In April of this year it was reported that 25 Trump administration officials were granted security clearances against the recommendation of White House Personnel Security Office. The clearances are divided into the categories confidential, secret, and top secret. Applicants are thoroughly vetted through a SF-86 form, which inquires about who an applicant knows, where they’ve lived and what foreign contacts they’ve had. The rationale behind this digging is to ensure individuals with access to the most sensitive informational are not susceptible to blackmail or coercion through personal or financial entanglements. According to former CIA intelligence officer Andrew Bakaj, the background checks protect “people or entities that we rely on to gather information and intelligence — and the information that is gathered.” Bakaj noted in the same NPR article that disclosure of top secret information can carry grave consequences.
Whistleblower Tricia Newbold set an important precedent by becoming the first member of the Trump White House to take allegation of misconduct to Congress with her name behind them. Newbold is a career government employee who began working in the Executive Office at the end of Bill Clinton’s second term in 2000. She rose to the level of White House adjudications manager, tasked with determining which employees should be granted which clearances. In January she was suspended two weeks, without pay, for what she alleges was retaliation for raising issues regarding certain security clearances.
The most glaring example of questionable security clearance is the President’s son-in-law and senior adviser, Jared Kushner. The Washington Post reported in February that Trump ordered then-Chief of Staff John Kelly to issue Kushner a security clearance over the concerns of officials. There is no known precedent for a president interfering in this way. In filling out his SF-86 form, Kushner omitted his involvement in the infamous ‘’Trump Tower’’ meeting, a meeting with the head of a state owned Russian bank. Kushner made more than 40 revisions to his initial financial disclosures. Most disturbing amongst his omissions was the back-channel he and former National Security Director, Michael Flynn, allegedly tried to create with Russian ambassador Sergey Kislyak. Given the administration’s lack of transparency and the president’s overly favorable position towards Russia, this allegation was a warranted red flag.

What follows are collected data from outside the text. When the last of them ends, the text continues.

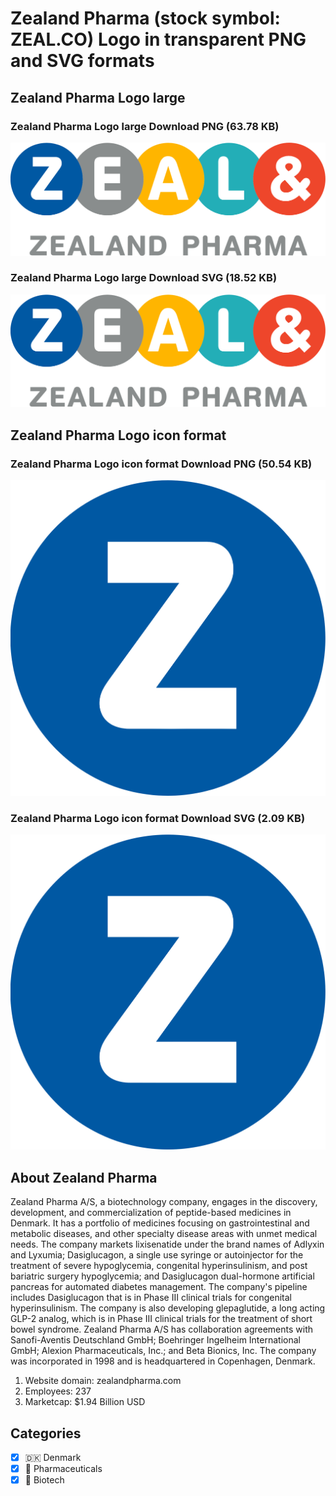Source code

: # Zealand Pharma (stock symbol: ZEAL.CO) Logo in transparent PNG and SVG formats

## Zealand Pharma Logo large

### Zealand Pharma Logo large Download PNG (63.78 KB)

![Zealand Pharma Logo large Download PNG (63.78 KB)](/img/orig/ZEAL.CO_BIG-3b175844.png)

### Zealand Pharma Logo large Download SVG (18.52 KB)

![Zealand Pharma Logo large Download SVG (18.52 KB)](/img/orig/ZEAL.CO_BIG-df1b41d6.svg)

## Zealand Pharma Logo icon format

### Zealand Pharma Logo icon format Download PNG (50.54 KB)

![Zealand Pharma Logo icon format Download PNG (50.54 KB)](/img/orig/ZEAL.CO-b4ff8ab0.png)

### Zealand Pharma Logo icon format Download SVG (2.09 KB)

![Zealand Pharma Logo icon format Download SVG (2.09 KB)](/img/orig/ZEAL.CO-b82c5137.svg)

## About Zealand Pharma

Zealand Pharma A/S, a biotechnology company, engages in the discovery, development, and commercialization of peptide-based medicines in Denmark. It has a portfolio of medicines focusing on gastrointestinal and metabolic diseases, and other specialty disease areas with unmet medical needs. The company markets lixisenatide under the brand names of Adlyxin and Lyxumia; Dasiglucagon, a single use syringe or autoinjector for the treatment of severe hypoglycemia, congenital hyperinsulinism, and post bariatric surgery hypoglycemia; and Dasiglucagon dual-hormone artificial pancreas for automated diabetes management. The company's pipeline includes Dasiglucagon that is in Phase III clinical trials for congenital hyperinsulinism. The company is also developing glepaglutide, a long acting GLP-2 analog, which is in Phase III clinical trials for the treatment of short bowel syndrome. Zealand Pharma A/S has collaboration agreements with Sanofi-Aventis Deutschland GmbH; Boehringer Ingelheim International GmbH; Alexion Pharmaceuticals, Inc.; and Beta Bionics, Inc. The company was incorporated in 1998 and is headquartered in Copenhagen, Denmark.

1. Website domain: zealandpharma.com
2. Employees: 237
3. Marketcap: $1.94 Billion USD


## Categories
- [x] 🇩🇰 Denmark
- [x] 💊 Pharmaceuticals
- [x] 🧬 Biotech
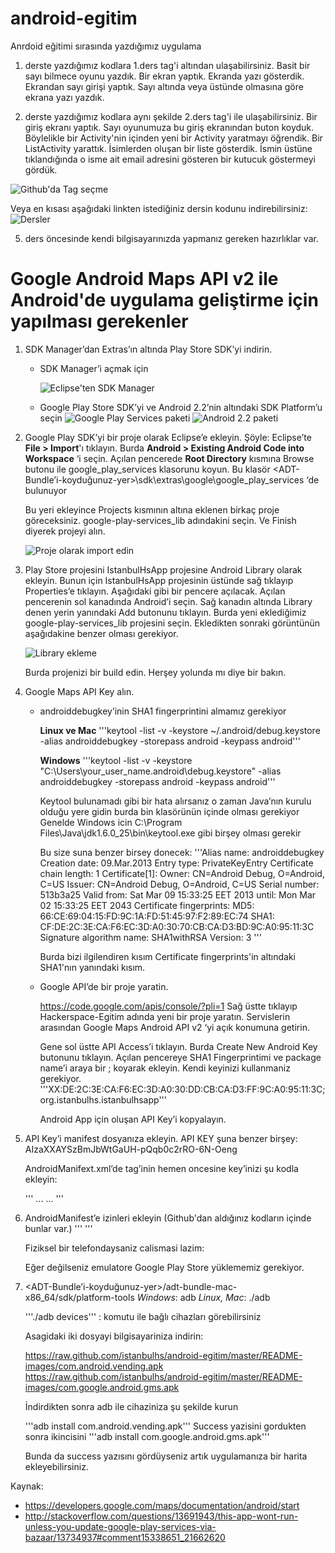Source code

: android-egitim
================

Anrdoid eğitimi sırasında yazdığımız uygulama

1. derste yazdığımız kodlara 1.ders tag'i altından ulaşabilirsiniz. 
	Basit bir sayı bilmece oyunu yazdık. Bir ekran yaptık. Ekranda yazı gösterdik. Ekrandan sayı girişi yaptık. Sayı altında veya üstünde olmasına göre ekrana yazı yazdık. 
	

2. derste yazdığımız kodlara aynı şekilde 2.ders tag'i ile ulaşabilirsiniz.
	Bir giriş ekranı yaptık. Sayı oyunumuza bu giriş ekranından buton koyduk. Böylelikle bir Activity'nin içinden yeni bir Activity yaratmayı öğrendik.
	Bir ListActivity yarattık. İsimlerden oluşan bir liste gösterdik. İsmin üstüne tıklandığında o isme ait email adresini gösteren bir kutucuk göstermeyi gördük. 
	
	

![Github'da Tag seçme](https://raw.github.com/istanbulhs/android-egitim/master/README-images/tag-screenshot.png)

Veya en kısası aşağıdaki linkten istediğiniz dersin kodunu indirebilirsiniz:
![Dersler](https://github.com/istanbulhs/android-egitim/tags)


5. ders öncesinde kendi bilgisayarınızda yapmanız gereken hazırlıklar var. 

Google Android Maps API v2 ile Android'de uygulama geliştirme için yapılması gerekenler
========================================================================================
1. SDK Manager’dan Extras’ın altında Play Store SDK’yi indirin. 
   * SDK Manager’i açmak için
   
     ![Eclipse'ten SDK Manager](https://raw.github.com/istanbulhs/android-egitim/master/README-images/sdk-manager-from-eclipse.png)
   * Google Play Store SDK’yi ve Android 2.2’nin altındaki SDK Platform’u seçin
     ![Google Play Services paketi](https://raw.github.com/istanbulhs/android-egitim/master/README-images/google-play-services-package.png)
     ![Android 2.2 paketi](https://raw.github.com/istanbulhs/android-egitim/master/README-images/android-2.2.png)
2. Google Play SDK’yi bir proje olarak Eclipse’e ekleyin. 
   Şöyle: Eclipse’te **File > Import**'ı tıklayın. 
   Burda **Android > Existing Android Code into Workspace** ‘i seçin. 
   Açılan pencerede __Root Directory__ kısmına Browse butonu ile google_play_services klasorunu koyun. Bu klasör <ADT-Bundle’i-koyduğunuz-yer>\sdk\extras\google\google_play_services ‘de bulunuyor

   Bu yeri ekleyince Projects kısmının altına eklenen birkaç proje göreceksiniz. google-play-services_lib adındakini seçin. Ve Finish diyerek projeyi alın.
	
   ![Proje olarak import edin](https://raw.github.com/istanbulhs/android-egitim/master/README-images/import-as-android-project.png)
	
3. Play Store projesini IstanbulHsApp projesine Android Library olarak ekleyin.
   Bunun için IstanbulHsApp projesinin üstünde sağ tıklayıp Properties’e tıklayın. Aşağıdaki gibi bir pencere açılacak. Açılan pencerenin sol kanadında Android’i seçin. Sağ kanadın altında Library denen yerin yanındaki Add butonunu tıklayın. Burda yeni eklediğimiz google-play-services_lib projesini seçin. Ekledikten sonraki görüntünün aşağıdakine benzer olması gerekiyor. 

   ![Library ekleme](https://raw.github.com/istanbulhs/android-egitim/master/README-images/add-library-as-dependency.png)

   Burda projenizi bir build edin. Herşey yolunda mı diye bir bakın. 

4. Google Maps API Key alın. 

   * androiddebugkey’inin SHA1 fingerprintini almamız gerekiyor

     **Linux ve Mac**
     '''keytool -list -v -keystore ~/.android/debug.keystore -alias androiddebugkey -storepass android -keypass android'''

     **Windows**
     '''keytool -list -v -keystore "C:\Users\your_user_name\.android\debug.keystore" -alias androiddebugkey -storepass android -keypass android'''

     Keytool bulunamadı gibi bir hata alırsanız o zaman Java’nın kurulu olduğu yere gidin burda bin klasörünün içinde olması gerekiyor
     Genelde Windows icin
     C:\Program Files\Java\jdk1.6.0_25\bin\keytool.exe gibi birşey olması gerekir

     Bu size suna benzer birsey donecek:
     '''Alias name: androiddebugkey 
     Creation date: 09.Mar.2013 
     Entry type: PrivateKeyEntry
     Certificate chain length: 1
     Certificate[1]:
     Owner: CN=Android Debug, O=Android, C=US
     Issuer: CN=Android Debug, O=Android, C=US 
     Serial number: 513b3a25
     Valid from: Sat Mar 09 15:33:25 EET 2013 until: Mon Mar 02 15:33:25 EET 2043
     Certificate fingerprints:
     MD5:  66:CE:69:04:15:FD:9C:1A:FD:51:45:97:F2:89:EC:74
     SHA1: CF:DE:2C:3E:CA:F6:EC:3D:A0:30:70:CB:CA:D3:BD:9C:A0:95:11:3C
     Signature algorithm name: SHA1withRSA
     Version: 3
     '''

     Burda bizi ilgilendiren kısım Certificate fingerprints'in altındaki SHA1'nın yanındaki kısım.

   * Google API’de bir proje yaratin. 

     https://code.google.com/apis/console/?pli=1
	 Sağ üstte tıklayıp Hackerspace-Egitim adında yeni bir proje yaratın.
	 Servislerin arasından Google Maps Android API v2 ‘yi açık konumuna getirin.

	 Gene sol üstte API Access’i tıklayın.
	 Burda Create New Android Key butonunu tıklayın. Açılan pencereye SHA1  Fingerprintimi ve package name’i araya bir ; koyarak ekleyin.
	 Kendi keyinizi kullanmaniz gerekiyor.
     '''XX:DE:2C:3E:CA:F6:EC:3D:A0:30:DD:CB:CA:D3:FF:9C:A0:95:11:3C;org.istanbulhs.istanbulhsapp'''

	 Android App için oluşan API Key’i kopyalayın.

5. API Key’i manifest dosyanıza ekleyin.
   API KEY şuna benzer birşey:
   AIzaXXAYSzBmJbWtGaUH-pQqb0c2rRO-6N-Oeng

   AndroidManifext.xml’de </application> tag’inin hemen oncesine key’inizi şu kodla ekleyin:

   '''
   ...
		<meta-data
   			 android:name="com.google.android.maps.v2.API_KEY"
   		 android:value="AIzaXXAYSzBmJbWtGaUH-pQqb0c2rRO-6N-Oeng"/>
		</application>
   ...
   '''

6. AndroidManifest’e izinleri ekleyin (Github'dan aldığınız kodların içinde bunlar var.)
   '''<permission android:name="org.istanbulhs.istanbulhsapp.permission.MAPS_RECEIVE"
        android:protectionLevel="signature"/>
		<uses-permission android:name="org.istanbulhs.istanbulhsapp.permission.MAPS_RECEIVE"/>
		<uses-feature android:glEsVersion="0x00020000" android:required="true" />
		<uses-permission android:name="com.google.android.providers.gsf.permission.READ_GSERVICES"/>'''

   Fiziksel bir telefondaysaniz calismasi lazim:

   Eğer değilseniz emulatore Google Play Store yüklememiz gerekiyor.

7. <ADT-Bundle’i-koyduğunuz-yer>/adt-bundle-mac-x86_64/sdk/platform-tools
   *Windows*: adb
   *Linux, Mac*: ./adb

   '''./adb devices''' : komutu ile bağlı cihazları görebilirsiniz

   Asagidaki iki dosyayi bilgisayariniza indirin:

   https://raw.github.com/istanbulhs/android-egitim/master/README-images/com.android.vending.apk
   https://raw.github.com/istanbulhs/android-egitim/master/README-images/com.google.android.gms.apk

   İndirdikten sonra adb ile cihaziniza şu şekilde kurun

   '''adb install com.android.vending.apk'''
   Success yazisini gordukten sonra ikincisini
   '''adb install com.google.android.gms.apk'''

   Bunda da success yazısını gördüyseniz artık uygulamanıza bir harita ekleyebilirsiniz. 


Kaynak: 
* https://developers.google.com/maps/documentation/android/start
* http://stackoverflow.com/questions/13691943/this-app-wont-run-unless-you-update-google-play-services-via-bazaar/13734937#comment15338651_21662620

If the security clearances began and ended with entrance to the White House, Trump circumventing the process could be viewed through the lens of nepotism or cronyism, insidious and unfair, but not a detriment to national security. The access to top secret information that the clearances grant make it a more serious matter and the issue likely should have received more scrutiny. Trump has often been dismissive of the intelligence community. At times he directly contradicts their findings, never offering any evidence of his contrarian assertions. His hubris should not be taken lightly. Gathering information concerning potential threats to the country is the most essential function of the intelligence community. Safeguarding this information, the means through which it was acquired and the people who acquired it ,are critical to ensure such activity can continue unimpeded. When such safeguards are violated, it endangers the American intelligence community and by extension the country.